- _Problem description_
In the entries that follow, the line with "have no idea..." opens the range and the line with "Rikiga lifted the" closes it; repeat that range exactly, both lines included.

- _Saved entries_
######

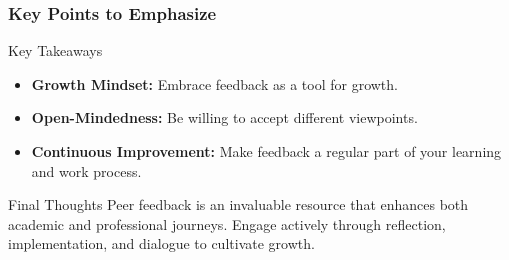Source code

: \documentclass[aspectratio=169]{beamer}
\begin{document}
\begin{frame}[fragile]
    \frametitle{Key Points to Emphasize}
    \begin{block}{Key Takeaways}
        \begin{itemize}
            \item \textbf{Growth Mindset:} Embrace feedback as a tool for growth.
            \item \textbf{Open-Mindedness:} Be willing to accept different viewpoints.
            \item \textbf{Continuous Improvement:} Make feedback a regular part of your learning and work process.
        \end{itemize}
    \end{block}
    
    \begin{block}{Final Thoughts}
        Peer feedback is an invaluable resource that enhances both academic and professional journeys. Engage actively through reflection, implementation, and dialogue to cultivate growth.
    \end{block}
\end{frame}
\end{document}
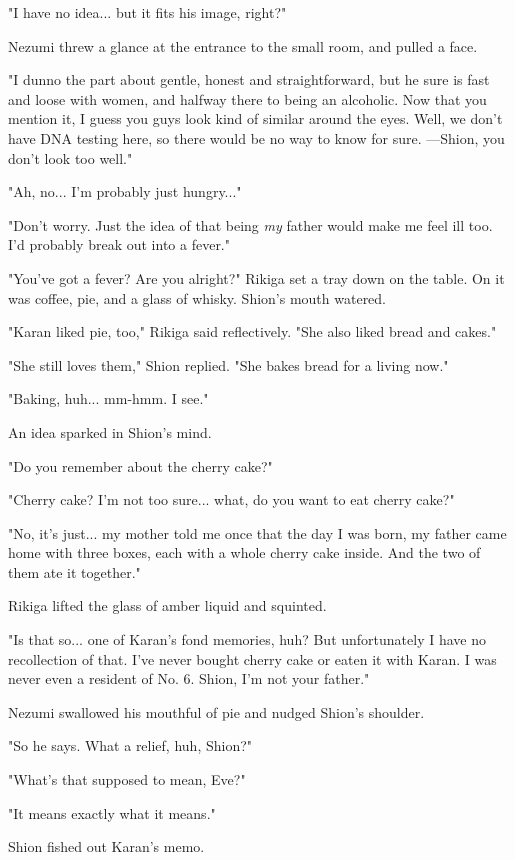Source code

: "I have no idea... but it fits his image, right?"

Nezumi threw a glance at the entrance to the small room, and pulled a
face.

"I dunno the part about gentle, honest and straightforward, but he sure
is fast and loose with women, and halfway there to being an alcoholic.
Now that you mention it, I guess you guys look kind of similar around
the eyes. Well, we don't have DNA testing here, so there would be no way
to know for sure. ---Shion, you don't look too well."

"Ah, no... I'm probably just hungry..."

"Don't worry. Just the idea of that being \emph{my} father would make me feel
ill too. I'd probably break out into a fever."

"You've got a fever? Are you alright?" Rikiga set a tray down on the
table. On it was coffee, pie, and a glass of whisky. Shion's mouth
watered.

"Karan liked pie, too," Rikiga said reflectively. "She also liked bread
and cakes."

"She still loves them," Shion replied. "She bakes bread for a living
now."

"Baking, huh... mm-hmm. I see."

An idea sparked in Shion's mind.

"Do you remember about the cherry cake?"

"Cherry cake? I'm not too sure... what, do you want to eat cherry cake?"

"No, it's just... my mother told me once that the day I was born, my
father came home with three boxes, each with a whole cherry cake inside.
And the two of them ate it together."

Rikiga lifted the glass of amber liquid and squinted.

"Is that so... one of Karan's fond memories, huh? But unfortunately I
have no recollection of that. I've never bought cherry cake or eaten it
with Karan. I was never even a resident of No. 6. Shion, I'm not your
father."

Nezumi swallowed his mouthful of pie and nudged Shion's shoulder.

"So he says. What a relief, huh, Shion?"

"What's that supposed to mean, Eve?"

"It means exactly what it means."

Shion fished out Karan's memo.


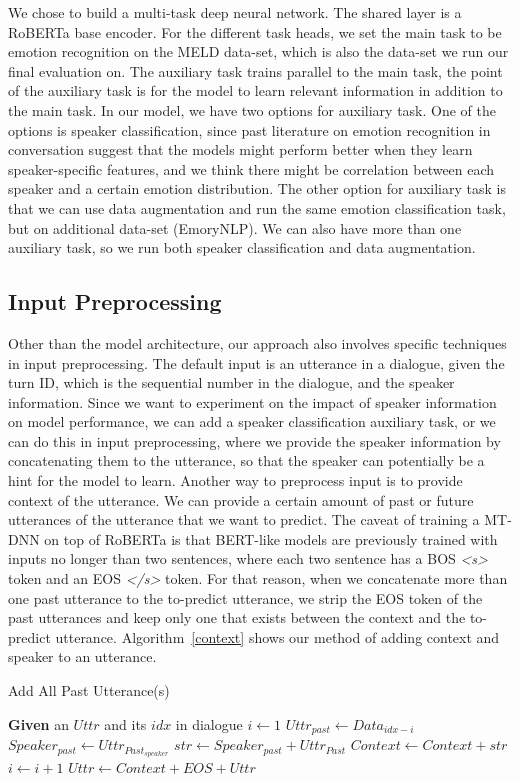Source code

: \documentclass[11pt]{article}
\begin{document}
We chose to build a multi-task deep neural network. The shared layer is a RoBERTa base encoder. For the different task heads, we set the main task to be emotion recognition on the MELD data-set, which is also the data-set we run our final evaluation on. The auxiliary task trains parallel to the main task, the point of the auxiliary task is for the model to learn relevant information in addition to the main task. In our model, we have two options for auxiliary task. One of the options is speaker classification, since past literature on emotion recognition in conversation suggest that the models might perform better when they learn speaker-specific features, and we think there might be correlation between each speaker and a certain emotion distribution. The other option for auxiliary task is that we can use data augmentation and run the same emotion classification task, but on additional data-set (EmoryNLP). We can also have more than one auxiliary task, so we run both speaker classification and data augmentation.

\subsection{Input Preprocessing}
Other than the model architecture, our approach also involves specific techniques in input preprocessing. The default input is an utterance in a dialogue, given the turn ID, which is the sequential number in the dialogue, and the speaker information. Since we want to experiment on the impact of speaker information on model performance, we can add a speaker classification auxiliary task, or we can do this in input preprocessing, where we provide the speaker information by concatenating them to the utterance, so that the speaker can potentially be a hint for the model to learn. Another way to preprocess input is to provide context of the utterance. We can provide a certain amount of past or future utterances of the utterance that we want to predict. The caveat of training a MT-DNN on top of RoBERTa is that BERT-like models are previously trained with inputs no longer than two sentences, where each two sentence has a BOS \textit{<s>} token and an EOS \textit{</s>} token. For that reason, when we concatenate more than one past utterance to the to-predict utterance, we strip the EOS token of the past utterances and keep only one that exists between the context and the to-predict utterance. Algorithm~\ref{context} shows our method of adding context and speaker to an utterance.
\begin{algorithm}
\caption{Add All Past Utterance(s)}\label{euclid}
\begin{algorithmic}[1]
\State \textbf{Given} an $Uttr$ and its $idx$ in dialogue
    \State $i \gets 1$
        \State $Uttr_{past} \gets Data_{idx-i}$
        \State $Speaker_{past} \gets Uttr_{Past_{speaker}}$
        \State $str \gets Speaker_{past} + Uttr_{Past}$
        \State $Context \gets Context + str$
        \State $i \gets i + 1$
    \EndWhile
\EndIf
\State $Uttr \gets Context + EOS + Uttr$
\end{algorithmic}
\label{context}
\end{algorithm}
\end{document}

######

- _Completed exercise_
: "I have no idea... but it fits his image, right?"

Nezumi threw a glance at the entrance to the small room, and pulled a
face.

"I dunno the part about gentle, honest and straightforward, but he sure
is fast and loose with women, and halfway there to being an alcoholic.
Now that you mention it, I guess you guys look kind of similar around
the eyes. Well, we don't have DNA testing here, so there would be no way
to know for sure. ---Shion, you don't look too well."

"Ah, no... I'm probably just hungry..."

"Don't worry. Just the idea of that being \emph{my} father would make me feel
ill too. I'd probably break out into a fever."

"You've got a fever? Are you alright?" Rikiga set a tray down on the
table. On it was coffee, pie, and a glass of whisky. Shion's mouth
watered.

"Karan liked pie, too," Rikiga said reflectively. "She also liked bread
and cakes."

"She still loves them," Shion replied. "She bakes bread for a living
now."

"Baking, huh... mm-hmm. I see."

An idea sparked in Shion's mind.

"Do you remember about the cherry cake?"

"Cherry cake? I'm not too sure... what, do you want to eat cherry cake?"

"No, it's just... my mother told me once that the day I was born, my
father came home with three boxes, each with a whole cherry cake inside.
And the two of them ate it together."

Rikiga lifted the glass of amber liquid and squinted.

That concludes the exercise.